**WHAT IS BEING ASKED:** Could you print exactly the lines of the listing below, starting at the line that has "Module | Azure CLI (optional) |" and ending at the line that has "Python 3.7+ |", and only those lines?

**RECORDS FOR THE TASK:**
***

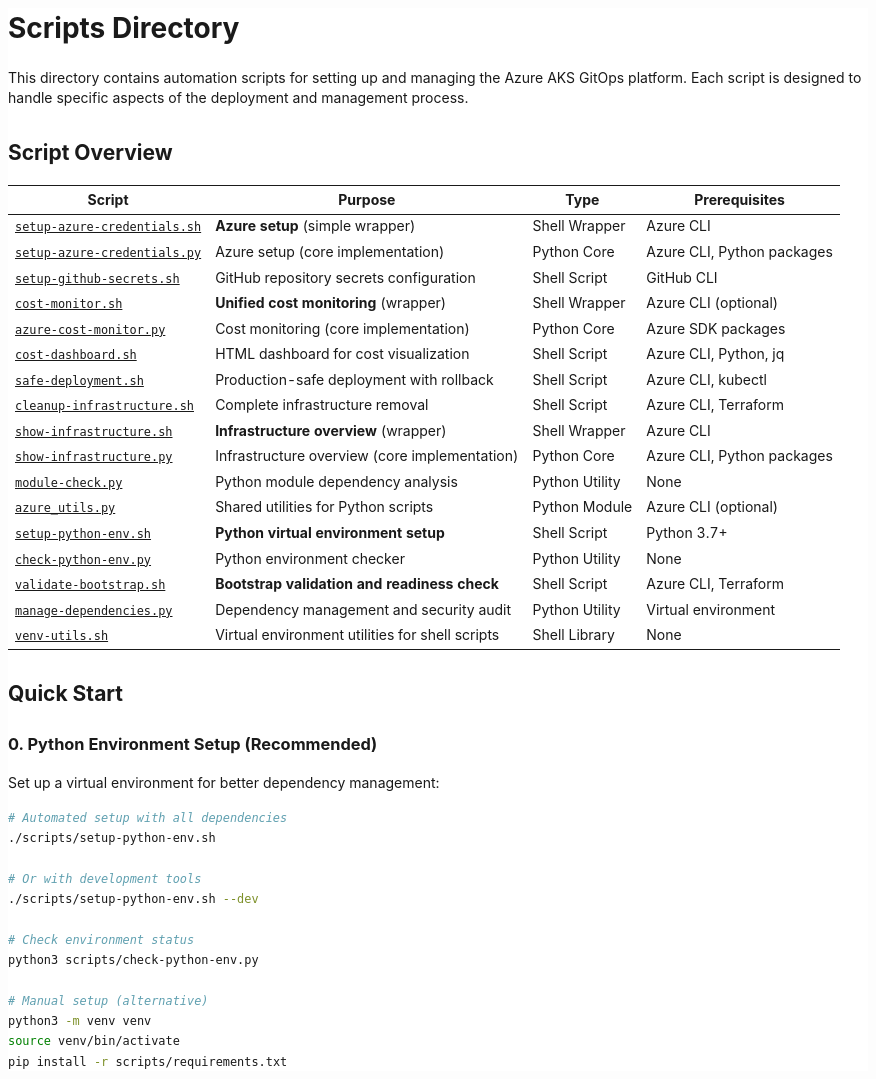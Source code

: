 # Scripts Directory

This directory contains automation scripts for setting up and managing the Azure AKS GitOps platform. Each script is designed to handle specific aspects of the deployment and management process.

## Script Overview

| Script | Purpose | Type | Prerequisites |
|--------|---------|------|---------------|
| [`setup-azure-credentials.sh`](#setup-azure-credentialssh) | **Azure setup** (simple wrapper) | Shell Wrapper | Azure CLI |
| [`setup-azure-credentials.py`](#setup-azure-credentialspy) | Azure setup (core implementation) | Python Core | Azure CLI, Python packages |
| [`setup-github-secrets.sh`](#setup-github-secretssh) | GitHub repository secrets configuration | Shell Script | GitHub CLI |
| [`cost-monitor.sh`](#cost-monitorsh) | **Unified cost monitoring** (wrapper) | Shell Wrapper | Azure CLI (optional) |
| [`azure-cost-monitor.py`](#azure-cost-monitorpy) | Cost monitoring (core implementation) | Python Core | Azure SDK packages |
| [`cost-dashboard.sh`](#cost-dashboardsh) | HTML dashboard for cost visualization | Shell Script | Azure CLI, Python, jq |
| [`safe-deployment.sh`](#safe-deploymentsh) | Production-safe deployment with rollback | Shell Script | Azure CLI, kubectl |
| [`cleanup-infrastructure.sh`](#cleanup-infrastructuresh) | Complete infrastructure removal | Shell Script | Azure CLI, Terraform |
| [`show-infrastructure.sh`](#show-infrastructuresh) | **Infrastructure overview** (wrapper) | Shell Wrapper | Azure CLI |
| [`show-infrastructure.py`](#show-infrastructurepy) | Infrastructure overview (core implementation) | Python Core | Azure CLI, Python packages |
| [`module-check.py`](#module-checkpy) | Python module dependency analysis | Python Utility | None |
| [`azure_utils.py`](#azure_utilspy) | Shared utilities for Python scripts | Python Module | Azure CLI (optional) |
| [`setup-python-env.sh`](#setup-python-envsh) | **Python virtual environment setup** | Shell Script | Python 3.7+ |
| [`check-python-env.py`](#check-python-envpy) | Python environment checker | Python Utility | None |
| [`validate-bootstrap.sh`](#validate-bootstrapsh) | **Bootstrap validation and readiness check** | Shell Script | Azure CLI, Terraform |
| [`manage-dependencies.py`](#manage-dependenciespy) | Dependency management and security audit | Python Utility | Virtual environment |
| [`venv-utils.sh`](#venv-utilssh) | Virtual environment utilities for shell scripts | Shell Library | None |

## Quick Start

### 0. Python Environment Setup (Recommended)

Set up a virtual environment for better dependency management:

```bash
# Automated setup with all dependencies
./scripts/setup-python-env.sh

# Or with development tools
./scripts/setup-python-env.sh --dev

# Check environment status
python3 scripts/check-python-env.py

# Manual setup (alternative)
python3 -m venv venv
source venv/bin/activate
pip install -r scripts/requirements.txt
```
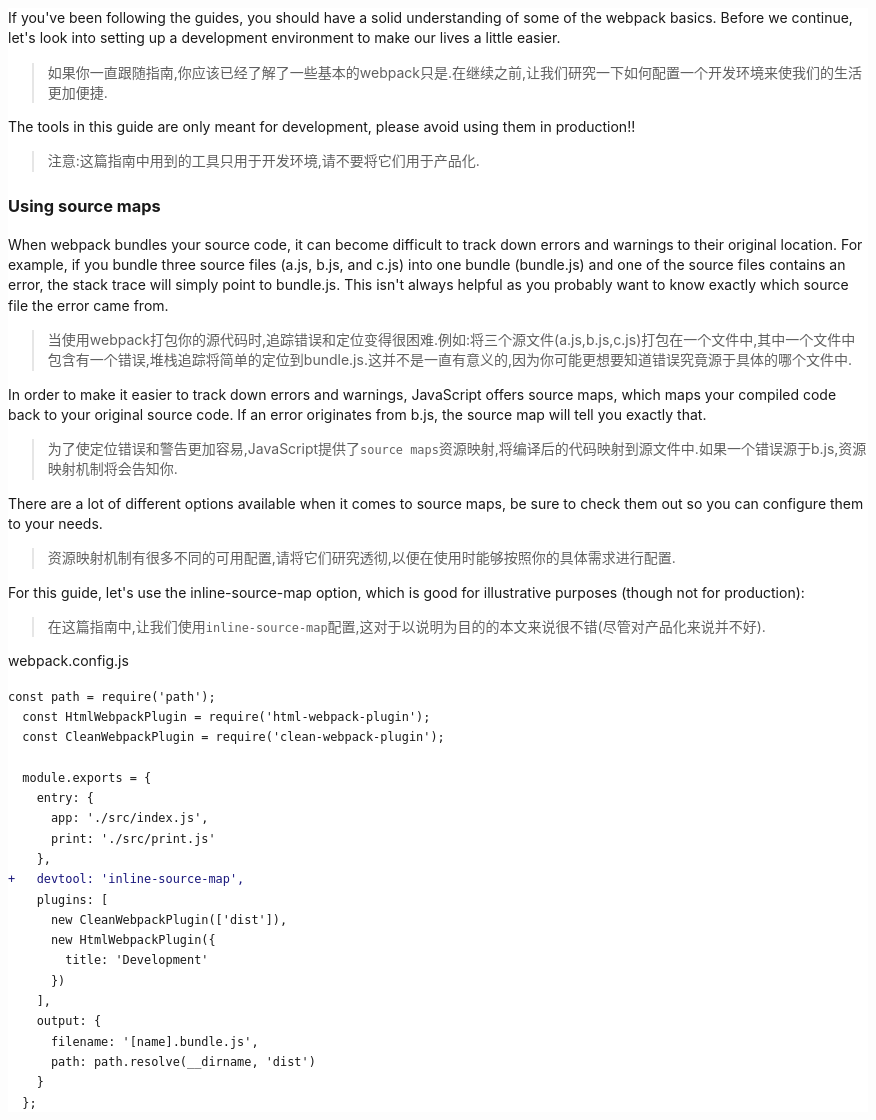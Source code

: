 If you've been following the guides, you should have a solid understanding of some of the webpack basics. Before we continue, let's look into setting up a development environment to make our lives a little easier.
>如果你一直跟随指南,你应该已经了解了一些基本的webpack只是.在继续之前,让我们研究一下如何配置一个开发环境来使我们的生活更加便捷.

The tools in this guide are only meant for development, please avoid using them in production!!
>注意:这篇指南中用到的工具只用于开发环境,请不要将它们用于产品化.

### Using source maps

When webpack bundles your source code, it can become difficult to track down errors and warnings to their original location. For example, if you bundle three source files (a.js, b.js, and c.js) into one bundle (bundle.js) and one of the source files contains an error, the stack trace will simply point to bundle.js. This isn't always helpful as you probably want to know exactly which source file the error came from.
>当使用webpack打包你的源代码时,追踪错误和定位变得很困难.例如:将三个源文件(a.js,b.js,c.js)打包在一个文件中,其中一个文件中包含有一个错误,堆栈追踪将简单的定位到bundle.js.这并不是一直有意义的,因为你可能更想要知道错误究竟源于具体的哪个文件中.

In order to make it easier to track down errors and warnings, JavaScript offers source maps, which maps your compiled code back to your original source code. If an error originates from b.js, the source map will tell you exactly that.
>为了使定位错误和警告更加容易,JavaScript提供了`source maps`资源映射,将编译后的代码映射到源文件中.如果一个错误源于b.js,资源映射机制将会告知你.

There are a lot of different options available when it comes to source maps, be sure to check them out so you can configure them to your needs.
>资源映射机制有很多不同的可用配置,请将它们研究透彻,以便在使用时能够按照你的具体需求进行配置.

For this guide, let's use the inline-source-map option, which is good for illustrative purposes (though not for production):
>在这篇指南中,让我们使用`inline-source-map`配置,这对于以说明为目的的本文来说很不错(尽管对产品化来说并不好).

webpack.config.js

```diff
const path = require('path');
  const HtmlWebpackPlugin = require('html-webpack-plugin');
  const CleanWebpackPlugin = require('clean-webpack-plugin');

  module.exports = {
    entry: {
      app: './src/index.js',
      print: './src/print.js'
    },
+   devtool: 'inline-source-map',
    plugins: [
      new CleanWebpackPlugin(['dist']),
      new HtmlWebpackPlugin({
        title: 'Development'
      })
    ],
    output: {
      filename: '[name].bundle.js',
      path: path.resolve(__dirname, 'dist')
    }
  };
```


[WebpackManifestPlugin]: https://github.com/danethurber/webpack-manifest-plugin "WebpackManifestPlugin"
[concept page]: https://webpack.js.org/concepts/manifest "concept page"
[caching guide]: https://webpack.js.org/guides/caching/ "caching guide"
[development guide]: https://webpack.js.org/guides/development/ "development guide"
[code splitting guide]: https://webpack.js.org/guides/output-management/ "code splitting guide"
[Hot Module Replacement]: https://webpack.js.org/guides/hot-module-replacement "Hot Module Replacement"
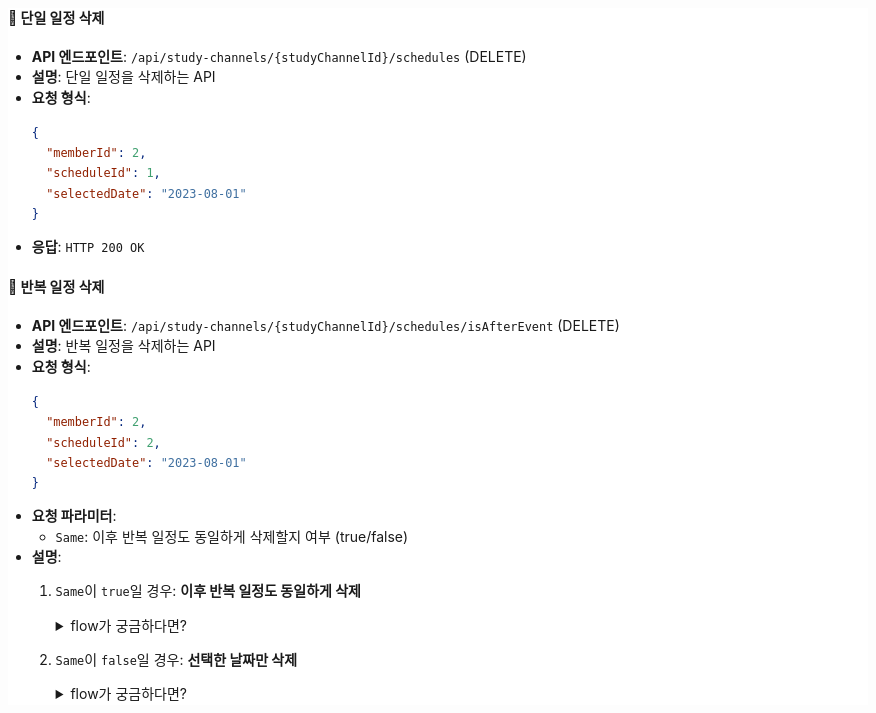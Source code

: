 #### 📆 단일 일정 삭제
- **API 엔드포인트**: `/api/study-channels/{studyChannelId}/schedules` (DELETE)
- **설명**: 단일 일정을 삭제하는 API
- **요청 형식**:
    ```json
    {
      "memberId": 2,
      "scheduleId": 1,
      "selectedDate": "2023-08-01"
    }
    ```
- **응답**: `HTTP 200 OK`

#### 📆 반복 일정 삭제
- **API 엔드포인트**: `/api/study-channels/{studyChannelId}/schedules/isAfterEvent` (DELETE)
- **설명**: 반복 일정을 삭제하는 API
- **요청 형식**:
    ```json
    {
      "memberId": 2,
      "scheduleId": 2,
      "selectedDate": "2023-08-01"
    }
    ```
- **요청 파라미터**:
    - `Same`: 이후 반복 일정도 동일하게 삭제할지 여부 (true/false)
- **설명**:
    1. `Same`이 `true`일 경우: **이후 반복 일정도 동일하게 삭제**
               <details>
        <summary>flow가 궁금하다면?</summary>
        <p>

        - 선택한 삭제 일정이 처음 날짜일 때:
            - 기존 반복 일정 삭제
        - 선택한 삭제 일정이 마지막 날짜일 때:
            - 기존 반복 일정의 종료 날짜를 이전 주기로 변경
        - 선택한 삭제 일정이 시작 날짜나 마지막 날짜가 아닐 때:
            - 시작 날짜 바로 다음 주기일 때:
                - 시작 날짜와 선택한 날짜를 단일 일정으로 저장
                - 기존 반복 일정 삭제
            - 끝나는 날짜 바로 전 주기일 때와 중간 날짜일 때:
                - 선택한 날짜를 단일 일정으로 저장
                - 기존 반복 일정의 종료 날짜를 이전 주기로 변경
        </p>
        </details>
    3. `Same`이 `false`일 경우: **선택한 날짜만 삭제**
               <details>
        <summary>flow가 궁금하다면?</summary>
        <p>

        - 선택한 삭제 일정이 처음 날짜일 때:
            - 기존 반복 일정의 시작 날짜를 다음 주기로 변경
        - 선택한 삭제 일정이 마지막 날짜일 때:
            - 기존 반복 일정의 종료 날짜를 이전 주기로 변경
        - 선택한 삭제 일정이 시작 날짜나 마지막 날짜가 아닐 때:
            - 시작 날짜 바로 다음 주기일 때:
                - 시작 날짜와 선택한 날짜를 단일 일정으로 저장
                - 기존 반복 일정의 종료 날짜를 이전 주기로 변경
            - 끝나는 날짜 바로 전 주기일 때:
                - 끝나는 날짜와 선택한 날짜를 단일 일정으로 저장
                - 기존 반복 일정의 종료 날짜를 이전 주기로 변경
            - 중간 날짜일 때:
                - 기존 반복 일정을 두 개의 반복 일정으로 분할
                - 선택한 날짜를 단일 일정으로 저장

***

**RESULT OF THIS EXERCISE:**
| [`azure_utils.py`](#azure_utilspy) | Shared utilities for Python scripts | Python Module | Azure CLI (optional) |
| [`setup-python-env.sh`](#setup-python-envsh) | **Python virtual environment setup** | Shell Script | Python 3.7+ |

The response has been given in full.